* Entries taken from a collection
---*---

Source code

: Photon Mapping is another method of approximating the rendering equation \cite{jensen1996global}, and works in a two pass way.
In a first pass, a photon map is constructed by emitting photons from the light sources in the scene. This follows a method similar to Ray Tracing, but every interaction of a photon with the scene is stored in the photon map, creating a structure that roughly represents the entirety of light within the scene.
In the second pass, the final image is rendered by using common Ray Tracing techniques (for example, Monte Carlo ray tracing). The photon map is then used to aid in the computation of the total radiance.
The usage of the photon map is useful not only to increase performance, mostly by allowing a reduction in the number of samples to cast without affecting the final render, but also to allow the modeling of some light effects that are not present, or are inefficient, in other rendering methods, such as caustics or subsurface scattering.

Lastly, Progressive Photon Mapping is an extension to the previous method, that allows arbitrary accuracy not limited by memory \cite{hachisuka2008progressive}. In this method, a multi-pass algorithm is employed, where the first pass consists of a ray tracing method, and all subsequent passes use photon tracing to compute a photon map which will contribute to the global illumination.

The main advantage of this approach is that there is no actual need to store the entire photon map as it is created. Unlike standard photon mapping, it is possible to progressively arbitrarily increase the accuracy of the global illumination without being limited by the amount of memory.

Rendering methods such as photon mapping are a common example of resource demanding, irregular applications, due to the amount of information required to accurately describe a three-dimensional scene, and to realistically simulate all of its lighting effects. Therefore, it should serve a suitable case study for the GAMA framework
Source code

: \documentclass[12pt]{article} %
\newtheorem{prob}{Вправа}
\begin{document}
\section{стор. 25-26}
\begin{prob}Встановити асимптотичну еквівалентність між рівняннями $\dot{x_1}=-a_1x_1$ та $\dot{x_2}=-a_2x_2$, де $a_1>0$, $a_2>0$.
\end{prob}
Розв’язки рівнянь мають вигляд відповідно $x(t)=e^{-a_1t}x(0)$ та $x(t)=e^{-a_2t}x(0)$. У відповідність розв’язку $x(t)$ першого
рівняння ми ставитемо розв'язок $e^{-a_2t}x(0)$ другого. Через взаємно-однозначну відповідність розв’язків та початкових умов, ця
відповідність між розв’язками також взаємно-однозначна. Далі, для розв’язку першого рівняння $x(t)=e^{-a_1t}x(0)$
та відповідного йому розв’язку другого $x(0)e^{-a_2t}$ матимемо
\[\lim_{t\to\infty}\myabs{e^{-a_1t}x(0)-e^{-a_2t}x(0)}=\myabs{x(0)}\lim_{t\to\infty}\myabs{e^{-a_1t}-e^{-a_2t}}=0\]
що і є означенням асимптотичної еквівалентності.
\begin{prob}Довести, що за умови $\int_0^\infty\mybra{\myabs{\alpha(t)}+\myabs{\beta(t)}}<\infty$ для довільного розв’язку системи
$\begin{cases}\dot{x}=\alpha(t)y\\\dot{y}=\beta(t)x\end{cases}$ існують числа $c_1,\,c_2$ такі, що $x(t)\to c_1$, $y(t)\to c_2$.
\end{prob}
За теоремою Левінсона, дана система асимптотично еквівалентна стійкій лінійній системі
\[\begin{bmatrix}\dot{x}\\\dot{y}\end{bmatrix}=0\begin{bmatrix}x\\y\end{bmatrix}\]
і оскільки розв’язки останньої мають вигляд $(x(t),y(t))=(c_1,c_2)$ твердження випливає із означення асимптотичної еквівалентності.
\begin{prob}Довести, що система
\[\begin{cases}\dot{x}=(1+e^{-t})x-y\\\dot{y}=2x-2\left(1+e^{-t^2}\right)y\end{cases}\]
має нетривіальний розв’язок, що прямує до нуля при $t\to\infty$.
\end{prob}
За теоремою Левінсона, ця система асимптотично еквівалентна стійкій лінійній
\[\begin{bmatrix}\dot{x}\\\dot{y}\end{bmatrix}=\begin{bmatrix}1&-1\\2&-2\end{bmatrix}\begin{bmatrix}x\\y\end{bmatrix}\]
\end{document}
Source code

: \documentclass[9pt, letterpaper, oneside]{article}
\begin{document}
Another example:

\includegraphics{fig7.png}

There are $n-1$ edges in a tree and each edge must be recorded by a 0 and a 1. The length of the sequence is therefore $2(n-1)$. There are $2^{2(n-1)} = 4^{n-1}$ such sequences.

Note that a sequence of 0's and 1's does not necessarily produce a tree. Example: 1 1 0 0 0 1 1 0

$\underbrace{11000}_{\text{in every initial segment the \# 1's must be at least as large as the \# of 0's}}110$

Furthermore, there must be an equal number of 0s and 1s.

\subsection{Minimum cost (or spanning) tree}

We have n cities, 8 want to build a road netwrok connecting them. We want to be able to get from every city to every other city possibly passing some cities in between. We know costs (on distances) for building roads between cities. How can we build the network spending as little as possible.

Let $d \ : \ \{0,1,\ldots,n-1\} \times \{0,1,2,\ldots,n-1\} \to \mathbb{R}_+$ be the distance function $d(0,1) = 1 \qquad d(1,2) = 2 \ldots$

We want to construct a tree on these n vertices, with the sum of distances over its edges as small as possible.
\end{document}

---*---

When you reach the line holding "та відповідного йому" in the records above, begin reproducing exactly, stop after the line holding "cost (or spanning)", and output nothing else.

* TASK SOLUTION
та відповідного йому розв’язку другого $x(0)e^{-a_2t}$ матимемо
\[\lim_{t\to\infty}\myabs{e^{-a_1t}x(0)-e^{-a_2t}x(0)}=\myabs{x(0)}\lim_{t\to\infty}\myabs{e^{-a_1t}-e^{-a_2t}}=0\]
що і є означенням асимптотичної еквівалентності.
\begin{prob}Довести, що за умови $\int_0^\infty\mybra{\myabs{\alpha(t)}+\myabs{\beta(t)}}<\infty$ для довільного розв’язку системи
$\begin{cases}\dot{x}=\alpha(t)y\\\dot{y}=\beta(t)x\end{cases}$ існують числа $c_1,\,c_2$ такі, що $x(t)\to c_1$, $y(t)\to c_2$.
\end{prob}
За теоремою Левінсона, дана система асимптотично еквівалентна стійкій лінійній системі
\[\begin{bmatrix}\dot{x}\\\dot{y}\end{bmatrix}=0\begin{bmatrix}x\\y\end{bmatrix}\]
і оскільки розв’язки останньої мають вигляд $(x(t),y(t))=(c_1,c_2)$ твердження випливає із означення асимптотичної еквівалентності.
\begin{prob}Довести, що система
\[\begin{cases}\dot{x}=(1+e^{-t})x-y\\\dot{y}=2x-2\left(1+e^{-t^2}\right)y\end{cases}\]
має нетривіальний розв’язок, що прямує до нуля при $t\to\infty$.
\end{prob}
За теоремою Левінсона, ця система асимптотично еквівалентна стійкій лінійній
\[\begin{bmatrix}\dot{x}\\\dot{y}\end{bmatrix}=\begin{bmatrix}1&-1\\2&-2\end{bmatrix}\begin{bmatrix}x\\y\end{bmatrix}\]
\end{document}
Source code

: \documentclass[9pt, letterpaper, oneside]{article}
\begin{document}
Another example:

\includegraphics{fig7.png}

There are $n-1$ edges in a tree and each edge must be recorded by a 0 and a 1. The length of the sequence is therefore $2(n-1)$. There are $2^{2(n-1)} = 4^{n-1}$ such sequences.

Note that a sequence of 0's and 1's does not necessarily produce a tree. Example: 1 1 0 0 0 1 1 0

$\underbrace{11000}_{\text{in every initial segment the \# 1's must be at least as large as the \# of 0's}}110$

Furthermore, there must be an equal number of 0s and 1s.

\subsection{Minimum cost (or spanning) tree}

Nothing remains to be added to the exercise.